As presented in the review, the possible pathophysiological role of hyperactive platelets in diabetes ( primarily T2DM) has been studied for many years both experimentally and clinically. A major question remains whether T2DM causes hyperactivation of platelets or independently hyperactive platelets worsen T2DM. Is the effect of hyperactivated platelets reversed, when T2DM is metabolically normalized ?
How does insulin affect human platelets ? Directly via platelet IR or indirectly via other cells?
It is important, to precisely quantify platelet hyperactivation in various diseases. What are good, validated and robust methods to do this in both experimental and clinical studies ?

Author Response

We would like to thank the reviewer for the positive comments and have responded to the queries as below:

As presented in the review, the possible pathophysiological role of hyperactive platelets in diabetes (primarily T2DM) has been studied for many years both experimentally and clinically. A major question remains whether T2DM causes hyperactivation of platelets or independently hyperactive platelets worsen T2DM. Is the effect of hyperactivated platelets reversed, when T2DM is metabolically normalized ?

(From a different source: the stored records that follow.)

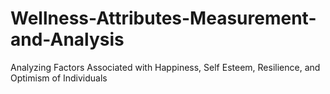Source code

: # Wellness-Attributes-Measurement-and-Analysis
Analyzing Factors Associated with Happiness, Self Esteem, Resilience, and Optimism of Individuals
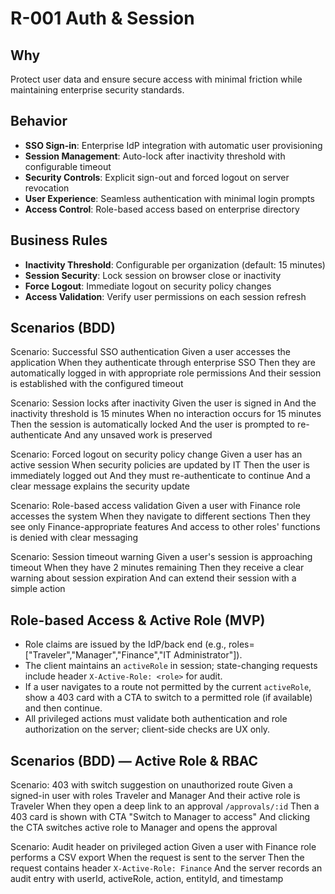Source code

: # R-001 Auth & Session

## Why
Protect user data and ensure secure access with minimal friction while maintaining enterprise security standards.

## Behavior
- **SSO Sign-in**: Enterprise IdP integration with automatic user provisioning
- **Session Management**: Auto-lock after inactivity threshold with configurable timeout
- **Security Controls**: Explicit sign-out and forced logout on server revocation
- **User Experience**: Seamless authentication with minimal login prompts
- **Access Control**: Role-based access based on enterprise directory

## Business Rules
- **Inactivity Threshold**: Configurable per organization (default: 15 minutes)
- **Session Security**: Lock session on browser close or inactivity
- **Force Logout**: Immediate logout on security policy changes
- **Access Validation**: Verify user permissions on each session refresh

## Scenarios (BDD)
Scenario: Successful SSO authentication
Given a user accesses the application
When they authenticate through enterprise SSO
Then they are automatically logged in with appropriate role permissions
And their session is established with the configured timeout

Scenario: Session locks after inactivity
Given the user is signed in
And the inactivity threshold is 15 minutes
When no interaction occurs for 15 minutes
Then the session is automatically locked
And the user is prompted to re-authenticate
And any unsaved work is preserved

Scenario: Forced logout on security policy change
Given a user has an active session
When security policies are updated by IT
Then the user is immediately logged out
And they must re-authenticate to continue
And a clear message explains the security update

Scenario: Role-based access validation
Given a user with Finance role accesses the system
When they navigate to different sections
Then they see only Finance-appropriate features
And access to other roles' functions is denied with clear messaging

Scenario: Session timeout warning
Given a user's session is approaching timeout
When they have 2 minutes remaining
Then they receive a clear warning about session expiration
And can extend their session with a simple action

## Role-based Access & Active Role (MVP)
- Role claims are issued by the IdP/back end (e.g., roles=["Traveler","Manager","Finance","IT Administrator"]).
- The client maintains an `activeRole` in session; state-changing requests include header `X-Active-Role: <role>` for audit.
- If a user navigates to a route not permitted by the current `activeRole`, show a 403 card with a CTA to switch to a permitted role (if available) and then continue.
- All privileged actions must validate both authentication and role authorization on the server; client-side checks are UX only.

## Scenarios (BDD) — Active Role & RBAC
Scenario: 403 with switch suggestion on unauthorized route
Given a signed-in user with roles Traveler and Manager
And their active role is Traveler
When they open a deep link to an approval `/approvals/:id`
Then a 403 card is shown with CTA "Switch to Manager to access"
And clicking the CTA switches active role to Manager and opens the approval

Scenario: Audit header on privileged action
Given a user with Finance role performs a CSV export
When the request is sent to the server
Then the request contains header `X-Active-Role: Finance`
And the server records an audit entry with userId, activeRole, action, entityId, and timestamp
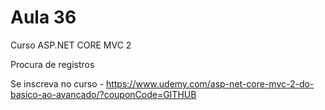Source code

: # Aula 36

Curso ASP.NET CORE MVC 2

Procura de registros

Se inscreva no curso - https://www.udemy.com/asp-net-core-mvc-2-do-basico-ao-avancado/?couponCode=GITHUB
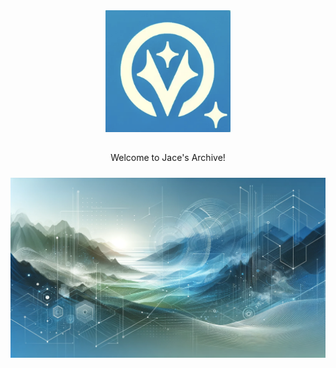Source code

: <p align="center"><img src="/public/icon.png" width='200' style="margin-top: 10px; margin-bottom: 15px;"></p>

<p align="center">Welcome to Jace's Archive!<p>

<p align="center"><img src="/src/jabg2.png" style="margin-top: 10px; margin-bottom: 15px;"></p>
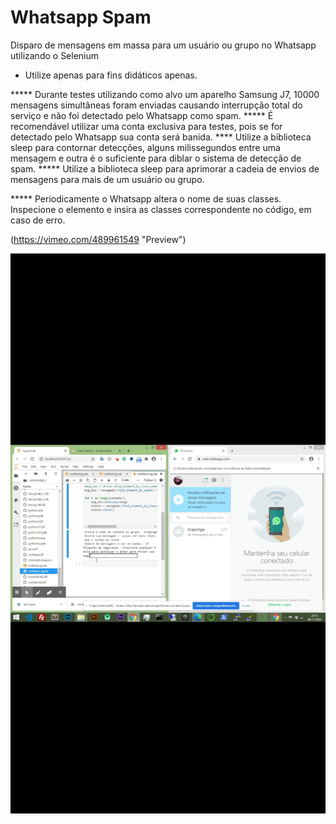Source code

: # Whatsapp Spam 
Disparo de  mensagens em massa para um usuário ou grupo no Whatsapp utilizando o Selenium

* Utilize apenas para fins didáticos apenas.

***** Durante testes utilizando como alvo um aparelho Samsung J7, 10000 mensagens simultâneas  foram enviadas causando interrupção total do serviço e não foi detectado pelo Whatsapp como spam.
***** É recomendável utilizar uma conta exclusiva para testes, pois se for detectado pelo Whatsapp sua conta será banida.
**** Utilize a biblioteca sleep para contornar detecções, alguns milissegundos entre uma mensagem e outra é o suficiente para diblar o sistema de detecção de spam.
***** Utilize a  biblioteca sleep para aprimorar a cadeia de envios de mensagens para mais de um usuário ou grupo.

***** Periodicamente o Whatsapp altera o nome de suas classes. Inspecione o elemento e insira as classes correspondente no código, em caso de erro.

(https://vimeo.com/489961549 "Preview")

[![Little red ridning hood](https://raw.githubusercontent.com/thelesson/whatsapp-spam-selenium/master/whats.jpg)](https://vimeo.com/489961549 "Little red riding hood - Click to Watch!")
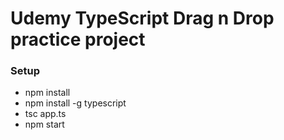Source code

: # Udemy TypeScript Drag n Drop practice project

### Setup 
- npm install
- npm install -g typescript
- tsc app.ts
- npm start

The current review is focused on addressing the inflammatory role of platelets, in addition to the known thrombotic contribution to vascular pathology. The reviewer is raising an interesting point in relation to the effect of platelets on diabetes but this perhaps beyond the scope of the current review and requires a separate piece of work.
The effects of improving glycaemia certainly reverses some of the abnormalities in platelet function, although not necessarily fully. This discussed in various parts of the review and we added a sentence in the conclusion to further clarify: “While some studies have shown reduced platelet activation by improving glycaemia, this appears to be partial with the added complication that aggressive glycaemic control induces hypoglycaemia, which is itself both prothrombotic and proinflammatory”.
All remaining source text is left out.